25 juillet 2009

Interview de Geoffroy Matagne

Interviews

15.04.09 Le Potentiel : Cinq questions à Geoffroy Matagne


 

1. Vous avez participé à un séminaire d’information et d’appropriation de la décentralisation en RDC organisé à l’intention des Entités territoriales décentralisées (ETD). Quelles sont vos impressions sur le déroulement de ces assises ?

   

Ce séminaire a été organisé par la Cellule d’appui politologique en Afrique centrale (CAPAC) de l’Université de Liège en Belgique à la demande du ministre congolais de la Décentralisation avec l’appui de la région Wallonne. L’objectif était d’informer les acteurs locaux de nouvelles dispositions légales dans le domaine de la décentralisation. Ensuite, nous souhaitons établir un état de besoin des Entités territoriales décentralisées (ETD) à partir de nos discussions. Celles-ci ont été riches et nous réfléchissons maintenant sur la manière d’étendre ces expériences sur l’ensemble du territoire de la République démocratique du Congo. Enfin, nous allons étudier la création d’un centre d’appui et des ressources qui permettrait de rencontrer une série de besoins identifiés.
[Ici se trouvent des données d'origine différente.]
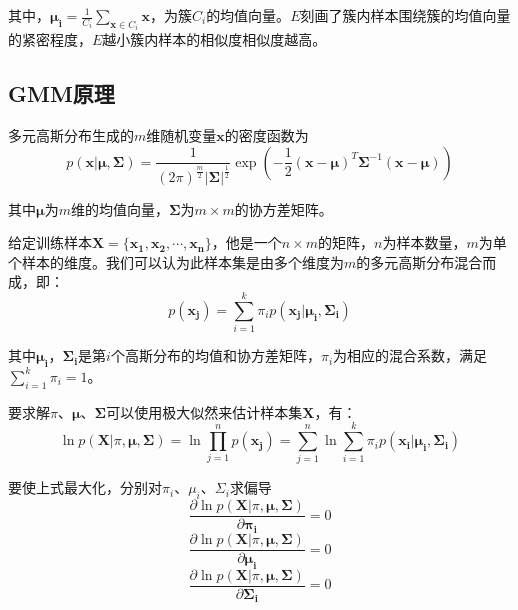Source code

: \documentclass[withoutpreface,bwprint]{cumcmthesis}
\begin{document}
其中，$\boldsymbol{\mu_{i}}=\frac{1}{C_{i}}\sum_{\boldsymbol{x}\in C_{i}}\boldsymbol{x}$，为簇$C_{i}$的均值向量。$E$刻画了簇内样本围绕簇的均值向量的紧密程度，$E$越小簇内样本的相似度相似度越高。

\subsection{GMM原理}
多元高斯分布生成的$m$维随机变量$\boldsymbol{x}$的密度函数为
\begin{equation*}
p(\boldsymbol{x}|\boldsymbol{\mu},\boldsymbol{\Sigma})=\frac{1}{(2\pi)^{\frac{m}{2}}\left|\boldsymbol{\Sigma}\right|^{\frac{1}{2}}}\exp{(-\frac{1}{2}(\boldsymbol{x}-\boldsymbol{\mu})^{T}\boldsymbol{\Sigma}^{-1}(\boldsymbol{x}-\boldsymbol{\mu}))}
\end{equation*}

其中$\boldsymbol{\mu}$为$m$维的均值向量，$\boldsymbol{\Sigma}$为$m\times m$的协方差矩阵。

给定训练样本$\boldsymbol{X}=\{\boldsymbol{x_{1}},\boldsymbol{x_{2}},\cdots,\boldsymbol{x_{n}}\}$，他是一个$n\times m$的矩阵，$n$为样本数量，$m$为单个样本的维度。我们可以认为此样本集是由多个维度为$m$的多元高斯分布混合而成，即：
\begin{equation*}
p(\boldsymbol{x_{j}})=\sum_{i=1}^{k}\pi_{i} p(\boldsymbol{x_{j}}|\boldsymbol{\mu_{i}},\boldsymbol{\Sigma_{i}})
\end{equation*}

其中$\boldsymbol{\mu_{i}}$，$\boldsymbol{\Sigma_{i}}$是第$i$个高斯分布的均值和协方差矩阵，$\pi_{i}$为相应的混合系数，满足$\sum_{i=1}^{k}\pi_{i}=1$。

要求解$\pi$、$\boldsymbol{\mu}$、$\boldsymbol{\Sigma}$可以使用极大似然来估计样本集$\boldsymbol{X}$，有：
\begin{equation*}
\ln p(\boldsymbol{X}|\pi,\boldsymbol{\mu},\boldsymbol{\Sigma})=\ln \prod_{j=1}^{n} p(\boldsymbol{x_{j}})=\sum_{j=1}^{n}\ln \sum_{i=1}^{k}\pi_{i}p(\boldsymbol{x_{i}}|\boldsymbol{\mu_{i}},\boldsymbol{\Sigma_{i}})
\end{equation*}

要使上式最大化，分别对$\pi_{i}$、$\mu_{i}$、$\Sigma_{i}$求偏导
\begin{equation*}
\frac{\partial{\ln p(\boldsymbol{X}|\pi,\boldsymbol{\mu},\boldsymbol{\Sigma})}}{\partial{\boldsymbol{\pi_{i}}}}=0
\end{equation*}
\begin{equation*}
\frac{\partial{\ln p(\boldsymbol{X}|\pi,\boldsymbol{\mu},\boldsymbol{\Sigma})}}{\partial{\boldsymbol{\mu_{i}}}}=0
\end{equation*}
\begin{equation*}
\frac{\partial{\ln p(\boldsymbol{X}|\pi,\boldsymbol{\mu},\boldsymbol{\Sigma})}}{\partial{\boldsymbol{\Sigma_{i}}}}=0
\end{equation*}
\end{document}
2. Le contexte de la décentralisation est marqué par la problématique du fameux 40% à rétrocéder aux provinces. Pensez-vous que les rapports, à l’heure actuelle, entre le pouvoir central et provincial sont au beau fixe ?

   

Le professeur Kumbu de l’Université de Kinshasa résume la décentralisation avec la formule suivante : décentralisation est égale à compétence plus ressources. Celles-ci sont indispensables pour mettre en oeuvre la décentralisation. Les 40% sont prévus dans la Constitution et les lois organiques pertinentes. En démocratie, ce qui compte, ce n’est pas que les relations soient au beau fixe. Car les conflits naissent toujours. Par contre, il importe de mettre en œuvre des mécanismes de résolution des conflits légaux et pacifiques prévus en particulier dans la Constitution.

3. Quelles sont les étapes à franchir pour permettre aux ETD d’être productives en assurant le bien-être de la population ?

   

Les ETD, pour être légitimes, doivent, d’une part, être élues et, d’autre part, assurer les responsabilités pour le bien-être de leurs populations en fonction de leurs compétences. L’élection est prévue mais elle doit encore être organisée. C’est une étape importante pour préparer le terrain. Les prochaines étapes seront notamment l’obtention des ressources financières suffisantes, l’amélioration des capacités de ressources humaines et l’identification des chantiers prioritaires au niveau communal. Les défis sont immenses.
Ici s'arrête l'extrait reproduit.